DATA UNDER STUDY section start

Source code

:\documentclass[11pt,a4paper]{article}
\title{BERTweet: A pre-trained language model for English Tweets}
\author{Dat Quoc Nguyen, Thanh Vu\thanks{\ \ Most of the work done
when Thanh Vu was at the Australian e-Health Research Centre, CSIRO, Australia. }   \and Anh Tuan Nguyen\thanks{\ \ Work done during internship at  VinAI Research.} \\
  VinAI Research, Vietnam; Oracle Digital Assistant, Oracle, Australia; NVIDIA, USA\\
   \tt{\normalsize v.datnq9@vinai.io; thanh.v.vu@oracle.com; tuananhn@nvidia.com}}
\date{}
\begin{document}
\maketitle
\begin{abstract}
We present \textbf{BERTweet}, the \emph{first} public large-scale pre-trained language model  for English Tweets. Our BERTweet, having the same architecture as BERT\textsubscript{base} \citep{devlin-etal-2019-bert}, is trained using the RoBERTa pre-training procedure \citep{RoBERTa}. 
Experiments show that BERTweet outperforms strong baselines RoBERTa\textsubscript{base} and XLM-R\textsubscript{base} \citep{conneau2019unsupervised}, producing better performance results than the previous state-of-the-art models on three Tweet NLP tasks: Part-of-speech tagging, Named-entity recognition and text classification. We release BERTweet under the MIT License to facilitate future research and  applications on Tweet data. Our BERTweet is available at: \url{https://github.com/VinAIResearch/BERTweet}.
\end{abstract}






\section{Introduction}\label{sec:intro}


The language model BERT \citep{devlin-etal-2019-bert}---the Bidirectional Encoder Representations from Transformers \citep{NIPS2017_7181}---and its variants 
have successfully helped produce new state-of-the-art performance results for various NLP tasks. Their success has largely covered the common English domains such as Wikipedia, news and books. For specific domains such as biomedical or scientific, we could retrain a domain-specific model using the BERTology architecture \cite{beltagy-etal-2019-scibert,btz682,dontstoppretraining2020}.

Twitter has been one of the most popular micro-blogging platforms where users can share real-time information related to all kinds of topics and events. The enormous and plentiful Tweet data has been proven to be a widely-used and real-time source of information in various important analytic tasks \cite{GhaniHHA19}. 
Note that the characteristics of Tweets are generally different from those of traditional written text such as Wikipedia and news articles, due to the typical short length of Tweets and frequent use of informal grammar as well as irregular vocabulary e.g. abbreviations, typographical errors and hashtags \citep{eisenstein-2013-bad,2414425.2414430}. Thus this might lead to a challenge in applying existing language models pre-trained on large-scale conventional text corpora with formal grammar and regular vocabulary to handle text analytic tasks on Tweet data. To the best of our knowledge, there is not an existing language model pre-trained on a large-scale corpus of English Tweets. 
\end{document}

DATA UNDER STUDY section end

◆ EXERCISE AIM
Give back exactly the lines above, from the line containing "Experiments show that" through the line containing "Twitter has been", with both end lines and nothing more.

◆ EXERCISE OUTPUT
Experiments show that BERTweet outperforms strong baselines RoBERTa\textsubscript{base} and XLM-R\textsubscript{base} \citep{conneau2019unsupervised}, producing better performance results than the previous state-of-the-art models on three Tweet NLP tasks: Part-of-speech tagging, Named-entity recognition and text classification. We release BERTweet under the MIT License to facilitate future research and  applications on Tweet data. Our BERTweet is available at: \url{https://github.com/VinAIResearch/BERTweet}.
\end{abstract}






\section{Introduction}\label{sec:intro}


The language model BERT \citep{devlin-etal-2019-bert}---the Bidirectional Encoder Representations from Transformers \citep{NIPS2017_7181}---and its variants 
have successfully helped produce new state-of-the-art performance results for various NLP tasks. Their success has largely covered the common English domains such as Wikipedia, news and books. For specific domains such as biomedical or scientific, we could retrain a domain-specific model using the BERTology architecture \cite{beltagy-etal-2019-scibert,btz682,dontstoppretraining2020}.

Twitter has been one of the most popular micro-blogging platforms where users can share real-time information related to all kinds of topics and events. The enormous and plentiful Tweet data has been proven to be a widely-used and real-time source of information in various important analytic tasks \cite{GhaniHHA19}. 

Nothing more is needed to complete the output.